Reputation:
I have an HTML file that I'm trying to extract data from. The regex I'm using is
"<tr.+?>.+?<td class=\"table_row_col2\"><b>(.+?)&.+?</b>.+?<td class=\"table_row_col5\">(.+?)</td>.+?<td class=\"table_row_col6\">(.+?)</td>.+?</tr>"

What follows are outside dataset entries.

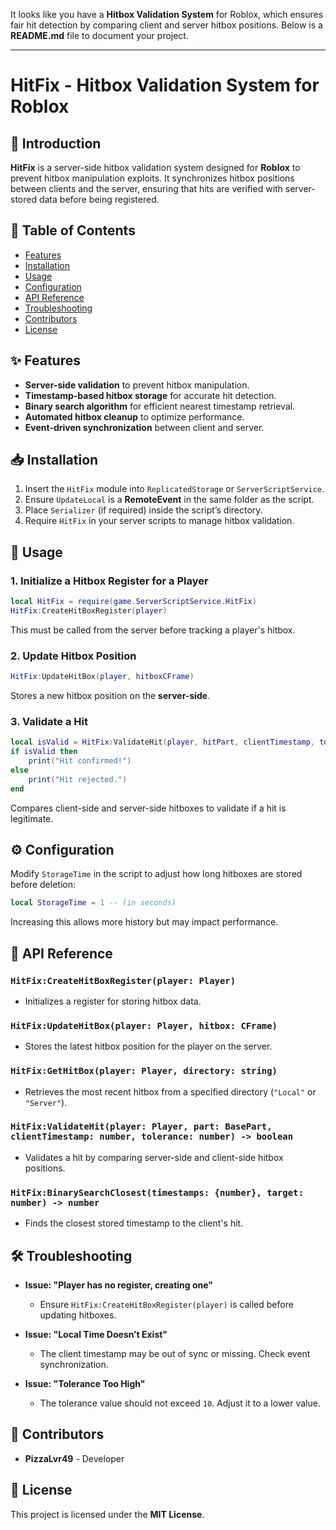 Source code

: It looks like you have a **Hitbox Validation System** for Roblox, which ensures fair hit detection by comparing client and server hitbox positions. Below is a **README.md** file to document your project.

---

# HitFix - Hitbox Validation System for Roblox

## 📌 Introduction
**HitFix** is a server-side hitbox validation system designed for **Roblox** to prevent hitbox manipulation exploits. It synchronizes hitbox positions between clients and the server, ensuring that hits are verified with server-stored data before being registered.

## 📖 Table of Contents
- [Features](#features)
- [Installation](#installation)
- [Usage](#usage)
- [Configuration](#configuration)
- [API Reference](#api-reference)
- [Troubleshooting](#troubleshooting)
- [Contributors](#contributors)
- [License](#license)

## ✨ Features
- **Server-side validation** to prevent hitbox manipulation.
- **Timestamp-based hitbox storage** for accurate hit detection.
- **Binary search algorithm** for efficient nearest timestamp retrieval.
- **Automated hitbox cleanup** to optimize performance.
- **Event-driven synchronization** between client and server.

## 📥 Installation
1. Insert the `HitFix` module into `ReplicatedStorage` or `ServerScriptService`.
2. Ensure `UpdateLocal` is a **RemoteEvent** in the same folder as the script.
3. Place `Serializer` (if required) inside the script’s directory.
4. Require `HitFix` in your server scripts to manage hitbox validation.

## 🚀 Usage
### 1. **Initialize a Hitbox Register for a Player**
```lua
local HitFix = require(game.ServerScriptService.HitFix)
HitFix:CreateHitBoxRegister(player)
```
This must be called from the server before tracking a player's hitbox.

### 2. **Update Hitbox Position**
```lua
HitFix:UpdateHitBox(player, hitboxCFrame)
```
Stores a new hitbox position on the **server-side**.

### 3. **Validate a Hit**
```lua
local isValid = HitFix:ValidateHit(player, hitPart, clientTimestamp, tolerance)
if isValid then
    print("Hit confirmed!")
else
    print("Hit rejected.")
end
```
Compares client-side and server-side hitboxes to validate if a hit is legitimate.

## ⚙️ Configuration
Modify `StorageTime` in the script to adjust how long hitboxes are stored before deletion:
```lua
local StorageTime = 1 -- (in seconds)
```
Increasing this allows more history but may impact performance.

## 📌 API Reference
### `HitFix:CreateHitBoxRegister(player: Player)`
- Initializes a register for storing hitbox data.

### `HitFix:UpdateHitBox(player: Player, hitbox: CFrame)`
- Stores the latest hitbox position for the player on the server.

### `HitFix:GetHitBox(player: Player, directory: string)`
- Retrieves the most recent hitbox from a specified directory (`"Local"` or `"Server"`).

### `HitFix:ValidateHit(player: Player, part: BasePart, clientTimestamp: number, tolerance: number) -> boolean`
- Validates a hit by comparing server-side and client-side hitbox positions.

### `HitFix:BinarySearchClosest(timestamps: {number}, target: number) -> number`
- Finds the closest stored timestamp to the client's hit.

## 🛠️ Troubleshooting
- **Issue: "Player has no register, creating one"**
  - Ensure `HitFix:CreateHitBoxRegister(player)` is called before updating hitboxes.
  
- **Issue: "Local Time Doesn’t Exist"**
  - The client timestamp may be out of sync or missing. Check event synchronization.

- **Issue: "Tolerance Too High"**
  - The tolerance value should not exceed `10`. Adjust it to a lower value.

## 👥 Contributors
- **PizzaLvr49** - Developer

## 📜 License
This project is licensed under the **MIT License**.

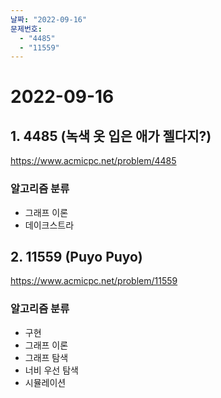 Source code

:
 ```yaml
---
날짜: "2022-09-16"
문제번호:
  - "4485"
  - "11559"
---
```


# 2022-09-16

## 1. 4485 (녹색 옷 입은 애가 젤다지?)

https://www.acmicpc.net/problem/4485

### 알고리즘 분류

- 그래프 이론
- 데이크스트라

## 2. 11559 (Puyo Puyo)

https://www.acmicpc.net/problem/11559

### 알고리즘 분류

- 구현
- 그래프 이론
- 그래프 탐색
- 너비 우선 탐색
- 시뮬레이션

It works in Python but not in C#. Here's some sample data:
<tr class="table_row" style="background-color: #d3d3d3;">
<td class="table_row_col1">271</td>
<td class="table_row_col2"><b>16/09/2015 05:28 PM</b></font></small></sup></td>
<td class="table_row_col3"><span style="color:#e30613">14.3</span></td>
<td class="table_row_col4">-</td>
<td class="table_row_col5">8</td>
<td class="table_row_col6">-</td>
<td class="table_row_col7">-</td>
<td class="table_row_col8">Before dinner</td>
<td class="table_row_col9">-</td>
<td class="table_row_col10">-</td>
<td class="table_row_col11">-</td>
</tr>
<tr class="table_row" style="background-color: #ffffff;">
<td class="table_row_col1">272</td>
<td class="table_row_col2"><b>16/09/2015 02:54 PM</b></font></small></sup></td>
<td class="table_row_col3"><span style="color:#e30613">17.6</span></td>
<td class="table_row_col4">-</td>
<td class="table_row_col5">20</td>
<td class="table_row_col6">32</td>
<td class="table_row_col7">-</td>
<td class="table_row_col8">Other</td>
<td class="table_row_col9">-</td>
<td class="table_row_col10">-</td>
<td class="table_row_col11">-</td>
</tr>
<tr class="table_row" style="background-color: #d3d3d3;">
<td class="table_row_col1">273</td>
<td class="table_row_col2"><b>15/09/2015 11:09 PM</b></font></small></sup></td>
<td class="table_row_col3">-</td>
<td class="table_row_col4">-</td>
<td class="table_row_col5">-</td>
<td class="table_row_col6">34</td>
<td class="table_row_col7">-</td>
<td class="table_row_col8">Before Bed</td>
<td class="table_row_col9">-</td>
<td class="table_row_col10">-</td>
<td class="table_row_col11">-</td>
</tr>
I'm trying to extract the date from table_row_col2 and the numbers from table_row_col5 and table_row_col6
Upvotes: 1
Views: 210
Reputation: 2107
If you know the HTML never changes you can do it like this adding a class Split:
List<string> rows = Split.Extract(htmlString, "class=\"table_row\"", "</tr>");
foreach (string row in rows)
{
string col2 = Split.Extract(row, "class=\"table_row_col2\"><b>", "</b>")[0];
string col5 = Split.Extract(row, "class=\"table_row_col5\">", "</td>")[0];
string col6 = Split.Extract(row, "class=\"table_row_col6\">", "</td>")[0];
Console.WriteLine(col2 + ", " + col5 + ", " + col6);
}
Additional Class Split
:
public class Split
{
public static List<string> Extract(string source, string splitStart, string splitEnd)
{
try
{
var results = new List<string>();
string[] start = new string[] { splitStart };
string[] end = new string[] { splitEnd };
string[] temp = source.Split(start, StringSplitOptions.None);
for (int i = 1; i < temp.Length; i++)
{
results.Add(temp[i].Split(end, StringSplitOptions.None)[0]);
}
return results;
}
catch (Exception e)
{
throw new Exception(e.Message);
}
}
}
Upvotes: 1